Collected data
━━━━━━━━━━
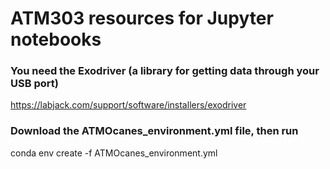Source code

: # ATM303 resources for Jupyter notebooks 

### You need the Exodriver (a library for getting data through your USB port) 

https://labjack.com/support/software/installers/exodriver

### Download the ATMOcanes_environment.yml file, then run  

conda env create -f ATMOcanes_environment.yml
━━━━━━━━━━
◆ PROBLEM STATEMENT:
Every record above, copied exactly and without a single picture, makes up the answer.

◆ RESPONSE AREA:
Source code

: # ATM303 resources for Jupyter notebooks 

### You need the Exodriver (a library for getting data through your USB port) 

https://labjack.com/support/software/installers/exodriver

### Download the ATMOcanes_environment.yml file, then run  

conda env create -f ATMOcanes_environment.yml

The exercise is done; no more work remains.